This obsession with perfection (just have a look at your latest glossy magazine or a TV ad portraying a successful businesswoman juggling children, homes, fashion and friendship) is partly why so many women’s leadership trajectories stop at middle management, their aspirations crashing into the glass ceiling. Coined by two Hewlett-Packard staff members, Katherine Lawrence and Marianne Schreiber, the “glass ceiling” is commonly defined as the barrier between middle management and top management positions, and is shorthand for what’s arguably the most difficult period for any leader. Middle management is a time of extensive staffing and budgetary responsibilities, limited freedom to make your own choices, and few opportunities for relief or assistance. It also tends to coincide with the phase of life where you want to have children (or child number two) and build a home and family. One of the most instructive—and stressful—periods in a managerial career, this phase helps you move towards the next step.
If only you never fail, and at the same time create a perfect home and family life, right? Wrong. Attempting a perfect performance as a middle manager won’t guarantee success, because it assumes that any failure is a barrier to career ascension. It may, however, guarantee insanity. This is the key element of the glass ceiling for women in Norway—and yet, women around the world face more than one ceiling.

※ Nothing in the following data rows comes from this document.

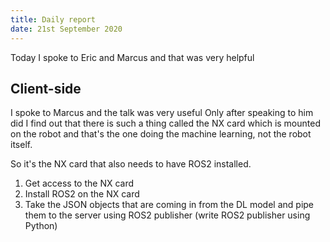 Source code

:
 ```yaml
---
title: Daily report
date: 21st September 2020
---
```


Today I spoke to Eric and Marcus and that was very helpful

## Client-side

I spoke to Marcus and the talk was very useful
Only after speaking to him did I find out that there is such a thing called the NX card
which is mounted on the robot and that's the one doing the machine learning,
not the robot itself.

So it's the NX card that also needs to have ROS2 installed.

1. Get access to the NX card
2. Install ROS2 on the NX card
3. Take the JSON objects that are coming in from the DL model and pipe them to the server using ROS2 publisher (write ROS2 publisher using Python)
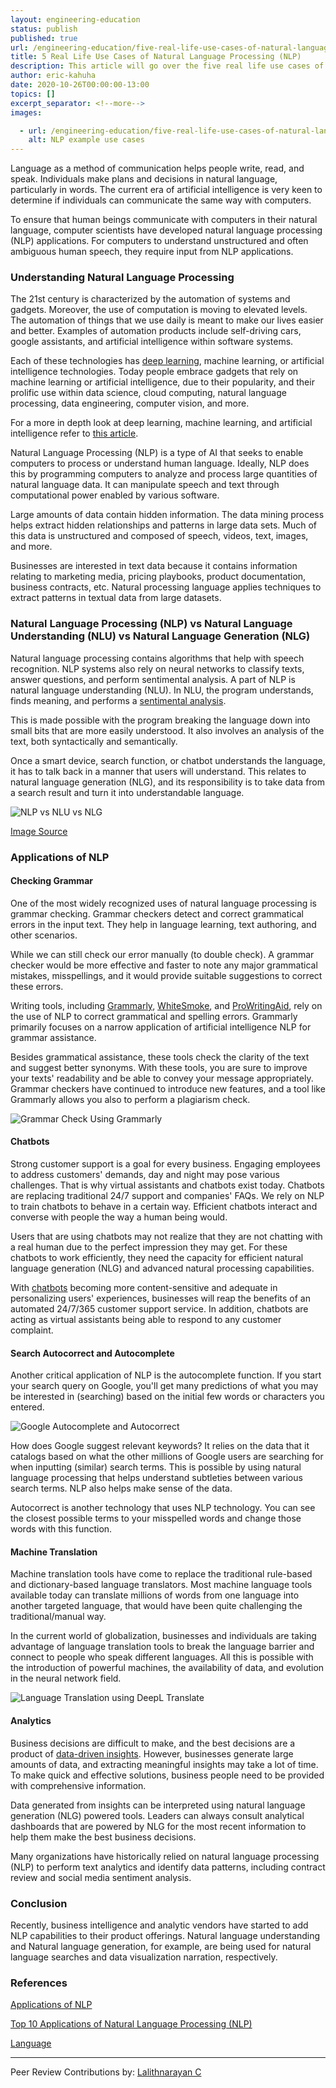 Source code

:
 ```yaml
---
layout: engineering-education
status: publish
published: true
url: /engineering-education/five-real-life-use-cases-of-natural-language-processing-nlp/
title: 5 Real Life Use Cases of Natural Language Processing (NLP)
description: This article will go over the five real life use cases of natural language processing (NLP).
author: eric-kahuha
date: 2020-10-26T00:00:00-13:00
topics: []
excerpt_separator: <!--more-->
images:

  - url: /engineering-education/five-real-life-use-cases-of-natural-language-processing-nlp/hero.jpg
    alt: NLP example use cases
---
```

Language as a method of communication helps people write, read, and speak. Individuals make plans and decisions in natural language, particularly in words. The current era of artificial intelligence is very keen to determine if individuals can communicate the same way with computers.
<!--more-->
To ensure that human beings communicate with computers in their natural language, computer scientists have developed natural language processing (NLP) applications. For computers to understand unstructured and often ambiguous human speech, they require input from NLP applications.

### Understanding Natural Language Processing
The 21st century is characterized by the automation of systems and gadgets. Moreover, the use of computation is moving to elevated levels. The automation of things that we use daily is meant to make our lives easier and better. Examples of automation products include self-driving cars, google assistants, and artificial intelligence within software systems.

Each of these technologies has [deep learning](/engineering-education/introduction-to-deep-learning/), machine learning, or artificial intelligence technologies. Today people embrace gadgets that rely on machine learning or artificial intelligence, due to their popularity, and their prolific use within data science, cloud computing, natural language processing, data engineering, computer vision, and more.

For a more in depth look at deep learning, machine learning, and artificial intelligence refer to [this article](/engineering-education/differences-between-artificial-intelligence-machine-learning-and-deep-learning/).

Natural Language Processing (NLP) is a type of AI that seeks to enable computers to process or understand human language. Ideally, NLP does this by programming computers to analyze and process large quantities of natural language data. It can manipulate speech and text through computational power enabled by various software.

Large amounts of data contain hidden information. The data mining process helps extract hidden relationships and patterns in large data sets. Much of this data is unstructured and composed of speech, videos, text, images, and more.

Businesses are interested in text data because it contains information relating to marketing media, pricing playbooks, product documentation, business contracts, etc. Natural processing language applies techniques to extract patterns in textual data from large datasets.

### Natural Language Processing (NLP) vs Natural Language Understanding (NLU) vs Natural Language Generation (NLG)
Natural language processing contains algorithms that help with speech recognition. NLP systems also rely on neural networks to classify texts, answer questions, and perform sentimental analysis. A part of NLP is natural language understanding (NLU). In NLU, the program understands, finds meaning, and performs a [sentimental analysis](https://en.wikipedia.org/wiki/Sentiment_analysis).

This is made possible with the program breaking the language down into small bits that are more easily understood. It also involves an analysis of the text, both syntactically and semantically.

Once a smart device, search function, or chatbot understands the language, it has to talk back in a manner that users will understand. This relates to natural language generation (NLG), and its responsibility is to take data from a search result and turn it into understandable language.

![NLP vs NLU vs NLG](/engineering-education/five-real-life-use-cases-of-natural-language-processing-nlp/nlp-vs-nlu-vs-nlg.jpg)

[Image Source](https://www.cellstrat.com/2017/10/27/nlp-vs-nlu-vs-nlg/)

### Applications of NLP
#### Checking Grammar
One of the most widely recognized uses of natural language processing is grammar checking. Grammar checkers detect and correct grammatical errors in the input text. They help in language learning, text authoring, and other scenarios.

While we can still check our error manually (to double check). A grammar checker would be more effective and faster to note any major grammatical mistakes, misspellings, and it would provide suitable suggestions to correct these errors.

Writing tools, including [Grammarly](https://app.grammarly.com/), [WhiteSmoke](https://www.whitesmoke.com/), and [ProWritingAid](https://prowritingaid.com/), rely on the use of NLP to correct grammatical and spelling errors. Grammarly primarily focuses on a narrow application of artificial intelligence NLP for grammar assistance.

Besides grammatical assistance, these tools check the clarity of the text and suggest better synonyms. With these tools, you are sure to improve your texts' readability and be able to convey your message appropriately. Grammar checkers have continued to introduce new features, and a tool like Grammarly allows you also to perform a plagiarism check.

![Grammar Check Using Grammarly](/engineering-education/five-real-life-use-cases-of-natural-language-processing-nlp/grammar-check-using-grammarly.png)

#### Chatbots
Strong customer support is a goal for every business. Engaging employees to address customers' demands, day and night may pose various challenges. That is why virtual assistants and chatbots exist today. Chatbots are replacing traditional 24/7 support and companies' FAQs. We rely on NLP to train chatbots to behave in a certain way. Efficient chatbots interact and converse with people the way a human being would.

Users that are using chatbots may not realize that they are not chatting with a real human due to the perfect impression they may get. For these chatbots to work efficiently, they need the capacity for efficient natural language generation (NLG) and advanced natural processing capabilities.

With [chatbots](https://chatbotslife.com/best-nlp-chatbot-platform-d3d80f441078) becoming more content-sensitive and adequate in personalizing users' experiences, businesses will reap the benefits of an automated 24/7/365 customer support service. In addition, chatbots are acting as virtual assistants being able to respond to any customer complaint.

#### Search Autocorrect and Autocomplete
Another critical application of NLP is the autocomplete function. If you start your search query on Google, you'll get many predictions of what you may be interested in (searching) based on the initial few words or characters you entered.

![Google Autocomplete and Autocorrect](/engineering-education/five-real-life-use-cases-of-natural-language-processing-nlp/google-autocomplete-and-autocorrect.png)

How does Google suggest relevant keywords? It relies on the data that it catalogs based on what the other millions of Google users are searching for when inputting (similar) search terms. This is possible by using natural language processing that helps understand subtleties between various search terms. NLP also helps make sense of the data.

Autocorrect is another technology that uses NLP technology. You can see the closest possible terms to your misspelled words and change those words with this function.

#### Machine Translation
Machine translation tools have come to replace the traditional rule-based and dictionary-based language translators. Most machine language tools available today can translate millions of words from one language into another targeted language, that would have been quite challenging the traditional/manual way.

In the current world of globalization, businesses and individuals are taking advantage of language translation tools to break the language barrier and connect to people who speak different languages. All this is possible with the introduction of powerful machines, the availability of data, and evolution in the neural network field.

![Language Translation using DeepL Translate](/engineering-education/five-real-life-use-cases-of-natural-language-processing-nlp/language-translation-using-deepl-translate.png)

#### Analytics
Business decisions are difficult to make, and the best decisions are a product of [data-driven insights](/engineering-education/tableau-vs-power-bi/). However, businesses generate large amounts of data, and extracting meaningful insights may take a lot of time. To make quick and effective solutions, business people need to be provided with comprehensive information.

Data generated from insights can be interpreted using natural language generation (NLG) powered tools. Leaders can always consult analytical dashboards that are powered by NLG for the most recent information to help them make the best business decisions.

Many organizations have historically relied on natural language processing (NLP) to perform text analytics and identify data patterns, including contract review and social media sentiment analysis.

### Conclusion
Recently, business intelligence and analytic vendors have started to add NLP capabilities to their product offerings. Natural language understanding and Natural language generation, for example, are being used for natural language searches and data visualization narration, respectively.

### References
[Applications of NLP](https://www.tutorialspoint.com/natural_language_processing/natural_language_processing_applications_of_nlp.htm)

[Top 10 Applications of Natural Language Processing (NLP)](https://www.analyticsvidhya.com/blog/2020/07/top-10-applications-of-natural-language-processing-nlp/)

[Language](http://www.ai.mit.edu/courses/6.034b/language.pdf)

---
Peer Review Contributions by: [Lalithnarayan C](/engineering-education/authors/lalithnarayan-c/)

One is the ceiling they often create for themselves—interpreting imperfections as disqualifications for leadership positions—and the other is one that’s built with poor work-family policies, or a lack of policy entirely.
If you sign up for a leadership position (and remember, this is a personal decision), you are guaranteed to meet defeat and opposition on your journey. Encouraging women to understand that is key to filling the ranks of top spots: That takes the focus off of failure and success, and shifts it instead to thinking about making an impact in a position.
A lot of women in Norway—and around the world—get that, but not nearly enough of them. As the CEO of Innovation Norway, the Norwegian government’s instrument for the development of new industry and enterprise, I can tell you that being a CEO is understandably not for everyone, man or woman. And that’s okay, as long as it’s your own decision. Enduring long hours, setting strict priorities, and focusing on making a difference, rather than obsessing over perceived missteps, is a daily challenge.
It’s also hugely risky. For example, there are almost as many women as men in employment in Norway. But we still have a relatively segregated job market, gender-wise: 70 percent of the start-ups in Norway are run by men, for example. The fact that 48 percent of women and only 19 percent of men work in the public sector might also indicate that women are more prone to choose job security over the private sector, which is vulnerable to downscaling, cost-cuts and competition. It is also a challenge that 34 percent of the female workforce have part-time jobs.